(Stored items from a collection)
※

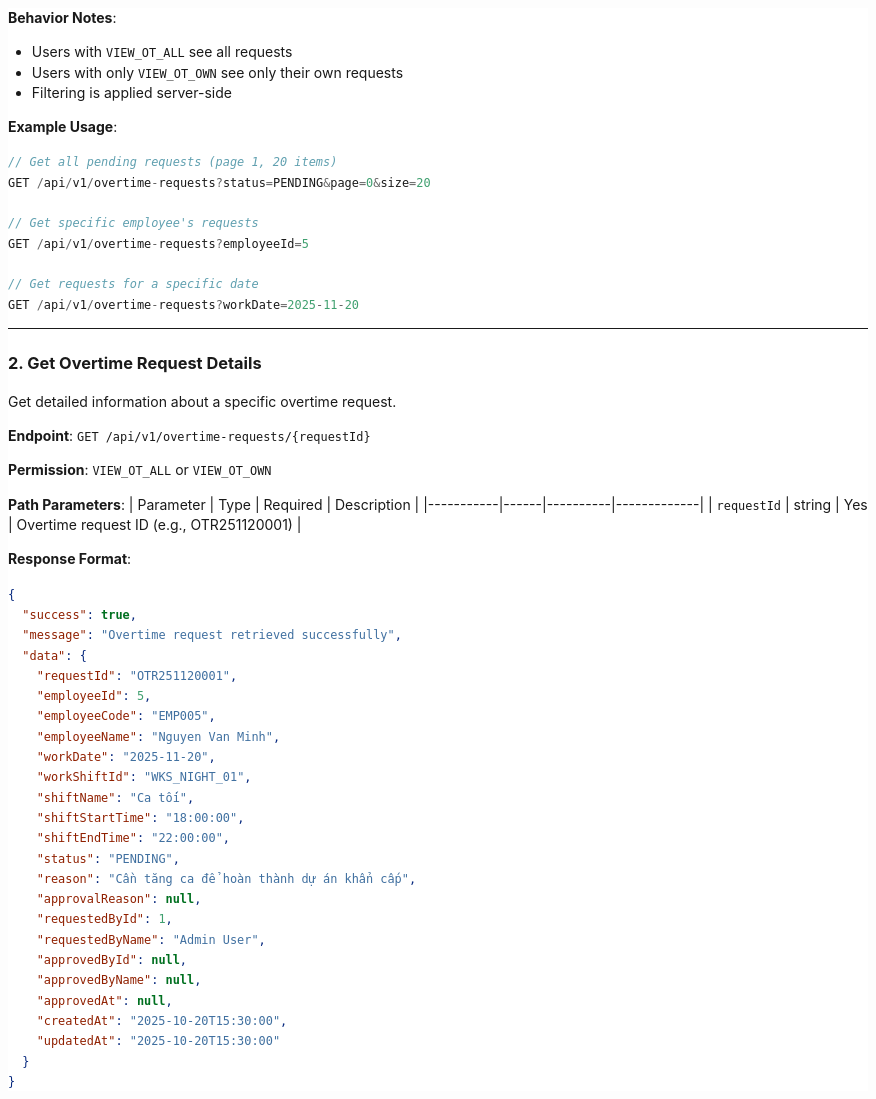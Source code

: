 **Behavior Notes**:
- Users with `VIEW_OT_ALL` see all requests
- Users with only `VIEW_OT_OWN` see only their own requests
- Filtering is applied server-side

**Example Usage**:
```javascript
// Get all pending requests (page 1, 20 items)
GET /api/v1/overtime-requests?status=PENDING&page=0&size=20

// Get specific employee's requests
GET /api/v1/overtime-requests?employeeId=5

// Get requests for a specific date
GET /api/v1/overtime-requests?workDate=2025-11-20
```

---

### 2. Get Overtime Request Details

Get detailed information about a specific overtime request.

**Endpoint**: `GET /api/v1/overtime-requests/{requestId}`

**Permission**: `VIEW_OT_ALL` or `VIEW_OT_OWN`

**Path Parameters**:
| Parameter | Type | Required | Description |
|-----------|------|----------|-------------|
| `requestId` | string | Yes | Overtime request ID (e.g., OTR251120001) |

**Response Format**:
```json
{
  "success": true,
  "message": "Overtime request retrieved successfully",
  "data": {
    "requestId": "OTR251120001",
    "employeeId": 5,
    "employeeCode": "EMP005",
    "employeeName": "Nguyen Van Minh",
    "workDate": "2025-11-20",
    "workShiftId": "WKS_NIGHT_01",
    "shiftName": "Ca tối",
    "shiftStartTime": "18:00:00",
    "shiftEndTime": "22:00:00",
    "status": "PENDING",
    "reason": "Cần tăng ca để hoàn thành dự án khẩn cấp",
    "approvalReason": null,
    "requestedById": 1,
    "requestedByName": "Admin User",
    "approvedById": null,
    "approvedByName": null,
    "approvedAt": null,
    "createdAt": "2025-10-20T15:30:00",
    "updatedAt": "2025-10-20T15:30:00"
  }
}
```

※

## Exercise requirements
What is the count of lines in the data above containing the string "employeeId"? Write the number and nothing else.

## Task answer
2